9 min read Chapter 5 of 21

Deconstructing a Suspend Function

You’ve seen the high-level picture: the compiler turns suspend functions into state machines. Now let’s trace through the transformation with enough detail that you could reconstruct the generated code by hand.

Take this function — it fetches a user, retrieves their recent orders, and computes a loyalty score. Three suspension points, two local variables that cross suspension boundaries:

suspend fun computeLoyaltyScore(userId: String): LoyaltyResult {
    val user = fetchUser(userId)                    // suspension point 1
    val orders = fetchRecentOrders(user.id, 90)     // suspension point 2
    val score = calculateScore(orders)              // suspension point 3
    return LoyaltyResult(user.name, score, orders.size)
}

Each call to a suspend function is a potential suspension point. “Potential” because a suspend function may return a result immediately (the fast path). The generated code must handle both cases.

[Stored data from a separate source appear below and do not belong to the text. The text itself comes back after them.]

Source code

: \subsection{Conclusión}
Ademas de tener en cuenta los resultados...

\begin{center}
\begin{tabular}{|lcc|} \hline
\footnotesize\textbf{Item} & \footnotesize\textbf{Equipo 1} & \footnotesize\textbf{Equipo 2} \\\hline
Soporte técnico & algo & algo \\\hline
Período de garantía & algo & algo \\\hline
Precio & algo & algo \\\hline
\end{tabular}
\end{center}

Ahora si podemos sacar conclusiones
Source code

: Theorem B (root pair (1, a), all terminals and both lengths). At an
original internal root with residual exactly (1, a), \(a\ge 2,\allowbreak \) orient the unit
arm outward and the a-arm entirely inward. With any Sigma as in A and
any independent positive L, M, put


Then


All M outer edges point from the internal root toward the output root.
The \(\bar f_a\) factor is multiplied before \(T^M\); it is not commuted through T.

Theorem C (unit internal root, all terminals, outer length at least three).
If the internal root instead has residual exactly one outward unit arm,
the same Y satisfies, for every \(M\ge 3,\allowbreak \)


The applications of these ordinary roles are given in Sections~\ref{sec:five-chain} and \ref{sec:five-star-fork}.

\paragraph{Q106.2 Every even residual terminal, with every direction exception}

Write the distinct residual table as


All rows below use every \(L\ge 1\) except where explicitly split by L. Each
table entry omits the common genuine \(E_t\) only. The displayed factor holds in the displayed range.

Step 1: The Continuation Subclass

The compiler generates an inner class that extends ContinuationImpl. This class serves double duty — it’s both the callback object and the storage for local state:

// Compiler-generated (simplified)
final class ComputeLoyaltyScoreContinuation extends ContinuationImpl {
    int label = 0;              // current state
    Object result;              // result from last suspension point

    // Saved local variables — only those live across suspension boundaries
    String userId;
    User user;
    List<Order> orders;

    ComputeLoyaltyScoreContinuation(Continuation<? super LoyaltyResult> completion) {
        super(completion);
    }

    @Override
    protected Object invokeSuspend(Result<?> outcome) {
        this.result = outcome;
        // Re-enter the function's state machine
        return computeLoyaltyScore(this.userId, this);
    }
}

Notice what’s stored as fields: userId, user, and orders. The compiler analyzes which variables are live across at least one suspension point and hoists them into the continuation object. Variables that exist entirely within one state (like score, which is computed and consumed between suspension points 3 and the return) stay as local variables — they don’t need to survive suspension.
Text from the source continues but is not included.